- Task to carry out: Pictures in the records below are skipped; the rest is copied exactly.

- Material shown:
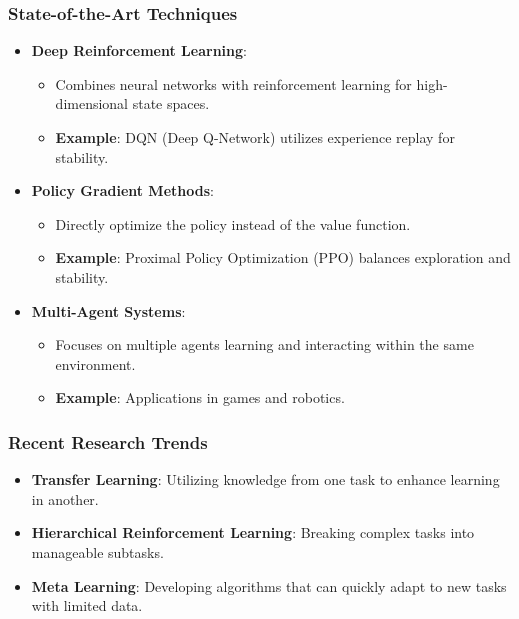 \documentclass{beamer}
\begin{document}
\begin{frame}[fragile]
    \frametitle{State-of-the-Art Techniques}
    \begin{itemize}
        \item \textbf{Deep Reinforcement Learning}:
        \begin{itemize}
            \item Combines neural networks with reinforcement learning for high-dimensional state spaces.
            \item \textbf{Example}: DQN (Deep Q-Network) utilizes experience replay for stability.
        \end{itemize}
        
        \item \textbf{Policy Gradient Methods}:
        \begin{itemize}
            \item Directly optimize the policy instead of the value function.
            \item \textbf{Example}: Proximal Policy Optimization (PPO) balances exploration and stability.
        \end{itemize}
        
        \item \textbf{Multi-Agent Systems}:
        \begin{itemize}
            \item Focuses on multiple agents learning and interacting within the same environment.
            \item \textbf{Example}: Applications in games and robotics.
        \end{itemize}
    \end{itemize}
\end{frame}

\begin{frame}[fragile]
    \frametitle{Recent Research Trends}
    \begin{itemize}
        \item \textbf{Transfer Learning}: Utilizing knowledge from one task to enhance learning in another.
        \item \textbf{Hierarchical Reinforcement Learning}: Breaking complex tasks into manageable subtasks.
        \item \textbf{Meta Learning}: Developing algorithms that can quickly adapt to new tasks with limited data.
    \end{itemize}
\end{frame}
\end{document}
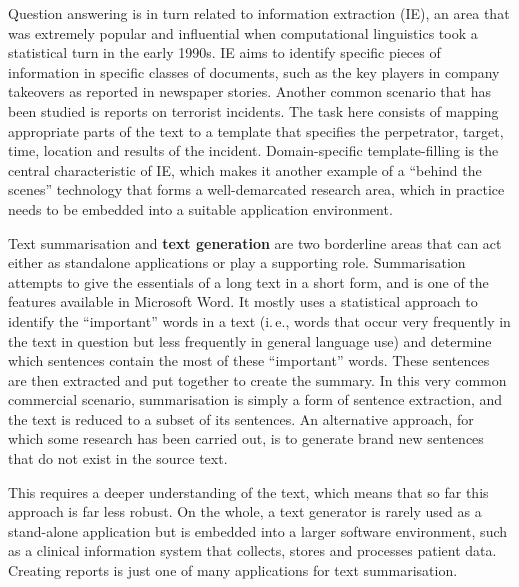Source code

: \begin{multicols}{2}

Question answering is in turn related to information extraction (IE), an area that was extremely popular and influential when computational linguistics took a statistical turn in the early 1990s. IE aims to identify specific pieces of information in specific classes of documents, such as the key players in company takeovers as reported in newspaper stories. Another common scenario that has been studied is reports on terrorist incidents. The task here consists of mapping appropriate parts of the text to a template that specifies the perpetrator, target, time, location and results of the incident. Domain-specific template-filling is the central characteristic of IE, which makes it another example of a “behind the scenes” technology that forms a well-demarcated research area, which in practice needs to be embedded into a suitable application environment. 

    Text summarisation and \textbf{text generation} are two borderline areas that can act either as standalone applications or play a supporting role. Summarisation attempts to give the essentials of a long text in a short form, and is one of the features available in Microsoft Word. It mostly uses a statistical approach to identify the “important” words in a text (i.\,e., words that occur very frequently in the text in question but less frequently in general language use) and determine which sentences contain the most of these “important” words. These sentences are then extracted and put together to create the summary. In this very common commercial scenario, summarisation is simply a form of sentence extraction, and the text is reduced to a subset of its sentences. An alternative approach, for which some research has been carried out, is to generate brand new sentences that do not exist in the source text. 


This requires a deeper understanding of the text, which means that so far this approach is far less robust. On the whole, a text generator is rarely used as a stand-alone application but is embedded into a larger software environment, such as a clinical information system that collects, stores and processes patient data. Creating reports is just one of many applications for text summarisation. 


\end{multicols}
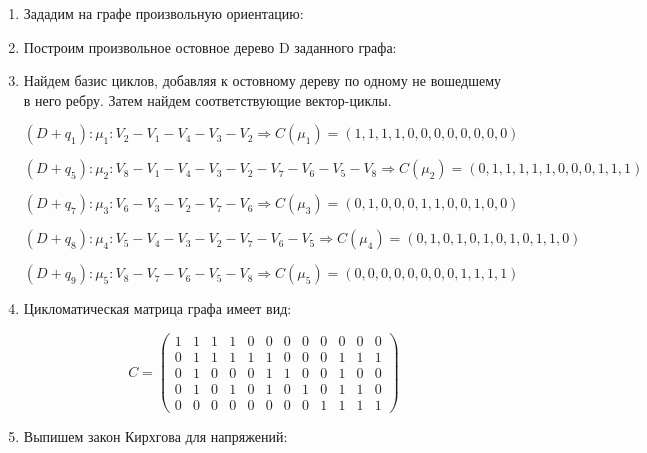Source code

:\begin{enumerate}
  \item Зададим на графе произвольную ориентацию:


  \item Построим произвольное остовное дерево D заданного графа:


  \newpage

  \item Найдем базис циклов, добавляя к остовному дереву по одному не вошедшему в него ребру. Затем найдем соответствующие вектор-циклы.

  $(D+q_1):\mu_1:V_2-V_1-V_4-V_3-V_2\Longrightarrow C(\mu_1)=(1,1,1,1,0,0,0,0,0,0,0,0)$

  $(D+q_5):\mu_2:V_8-V_1-V_4-V_3-V_2-V_7-V_6-V_5-V_8\Longrightarrow C(\mu_2)=(0,1,1,1,1,1,0,0,0,1,1,1)$

  $(D+q_7):\mu_3:V_6-V_3-V_2-V_7-V_6\Longrightarrow C(\mu_3)=(0,1,0,0,0,1,1,0,0,1,0,0)$

  $(D+q_8):\mu_4:V_5-V_4-V_3-V_2-V_7-V_6-V_5\Longrightarrow C(\mu_4)=(0,1,0,1,0,1,0,1,0,1,1,0)$

  $(D+q_9):\mu_5:V_8-V_7-V_6-V_5-V_8\Longrightarrow C(\mu_5)=(0,0,0,0,0,0,0,0,1,1,1,1)$

  \item Цикломатическая матрица графа имеет вид:

  $$C=\left( \begin{array}{*{12}{c}}1 & 1 & 1 & 1 & 0 & 0 & 0 & 0 & 0 & 0 & 0 & 0\\0 & 1 & 1 & 1 & 1 & 1 & 0 & 0 & 0 & 1 & 1 & 1\\0 & 1 & 0 & 0 & 0 & 1 & 1 & 0 & 0 & 1 & 0 & 0\\0 & 1 & 0 & 1 & 0 & 1 & 0 & 1 & 0 & 1 & 1 & 0\\0 & 0 & 0 & 0 & 0 & 0 & 0 & 0 & 1 & 1 & 1 & 1 \end{array} \right)$$

  \item Выпишем закон Кирхгова для напряжений:


\end{enumerate}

- Response to the exercise:
 \documentclass{beamer}
\begin{document}
\begin{frame}[fragile]
    \frametitle{State-of-the-Art Techniques}
    \begin{itemize}
        \item \textbf{Deep Reinforcement Learning}:
        \begin{itemize}
            \item Combines neural networks with reinforcement learning for high-dimensional state spaces.
            \item \textbf{Example}: DQN (Deep Q-Network) utilizes experience replay for stability.
        \end{itemize}
        
        \item \textbf{Policy Gradient Methods}:
        \begin{itemize}
            \item Directly optimize the policy instead of the value function.
            \item \textbf{Example}: Proximal Policy Optimization (PPO) balances exploration and stability.
        \end{itemize}
        
        \item \textbf{Multi-Agent Systems}:
        \begin{itemize}
            \item Focuses on multiple agents learning and interacting within the same environment.
            \item \textbf{Example}: Applications in games and robotics.
        \end{itemize}
    \end{itemize}
\end{frame}

\begin{frame}[fragile]
    \frametitle{Recent Research Trends}
    \begin{itemize}
        \item \textbf{Transfer Learning}: Utilizing knowledge from one task to enhance learning in another.
        \item \textbf{Hierarchical Reinforcement Learning}: Breaking complex tasks into manageable subtasks.
        \item \textbf{Meta Learning}: Developing algorithms that can quickly adapt to new tasks with limited data.
    \end{itemize}
\end{frame}
\end{document}
Source code

: \begin{multicols}{2}

Question answering is in turn related to information extraction (IE), an area that was extremely popular and influential when computational linguistics took a statistical turn in the early 1990s. IE aims to identify specific pieces of information in specific classes of documents, such as the key players in company takeovers as reported in newspaper stories. Another common scenario that has been studied is reports on terrorist incidents. The task here consists of mapping appropriate parts of the text to a template that specifies the perpetrator, target, time, location and results of the incident. Domain-specific template-filling is the central characteristic of IE, which makes it another example of a “behind the scenes” technology that forms a well-demarcated research area, which in practice needs to be embedded into a suitable application environment. 

    Text summarisation and \textbf{text generation} are two borderline areas that can act either as standalone applications or play a supporting role. Summarisation attempts to give the essentials of a long text in a short form, and is one of the features available in Microsoft Word. It mostly uses a statistical approach to identify the “important” words in a text (i.\,e., words that occur very frequently in the text in question but less frequently in general language use) and determine which sentences contain the most of these “important” words. These sentences are then extracted and put together to create the summary. In this very common commercial scenario, summarisation is simply a form of sentence extraction, and the text is reduced to a subset of its sentences. An alternative approach, for which some research has been carried out, is to generate brand new sentences that do not exist in the source text. 


This requires a deeper understanding of the text, which means that so far this approach is far less robust. On the whole, a text generator is rarely used as a stand-alone application but is embedded into a larger software environment, such as a clinical information system that collects, stores and processes patient data. Creating reports is just one of many applications for text summarisation. 


\end{multicols}
Source code

:\begin{enumerate}
  \item Зададим на графе произвольную ориентацию:


  \item Построим произвольное остовное дерево D заданного графа:


  \newpage

  \item Найдем базис циклов, добавляя к остовному дереву по одному не вошедшему в него ребру. Затем найдем соответствующие вектор-циклы.

  $(D+q_1):\mu_1:V_2-V_1-V_4-V_3-V_2\Longrightarrow C(\mu_1)=(1,1,1,1,0,0,0,0,0,0,0,0)$

  $(D+q_5):\mu_2:V_8-V_1-V_4-V_3-V_2-V_7-V_6-V_5-V_8\Longrightarrow C(\mu_2)=(0,1,1,1,1,1,0,0,0,1,1,1)$

  $(D+q_7):\mu_3:V_6-V_3-V_2-V_7-V_6\Longrightarrow C(\mu_3)=(0,1,0,0,0,1,1,0,0,1,0,0)$

  $(D+q_8):\mu_4:V_5-V_4-V_3-V_2-V_7-V_6-V_5\Longrightarrow C(\mu_4)=(0,1,0,1,0,1,0,1,0,1,1,0)$

  $(D+q_9):\mu_5:V_8-V_7-V_6-V_5-V_8\Longrightarrow C(\mu_5)=(0,0,0,0,0,0,0,0,1,1,1,1)$

  \item Цикломатическая матрица графа имеет вид:

  $$C=\left( \begin{array}{*{12}{c}}1 & 1 & 1 & 1 & 0 & 0 & 0 & 0 & 0 & 0 & 0 & 0\\0 & 1 & 1 & 1 & 1 & 1 & 0 & 0 & 0 & 1 & 1 & 1\\0 & 1 & 0 & 0 & 0 & 1 & 1 & 0 & 0 & 1 & 0 & 0\\0 & 1 & 0 & 1 & 0 & 1 & 0 & 1 & 0 & 1 & 1 & 0\\0 & 0 & 0 & 0 & 0 & 0 & 0 & 0 & 1 & 1 & 1 & 1 \end{array} \right)$$

  \item Выпишем закон Кирхгова для напряжений:


\end{enumerate}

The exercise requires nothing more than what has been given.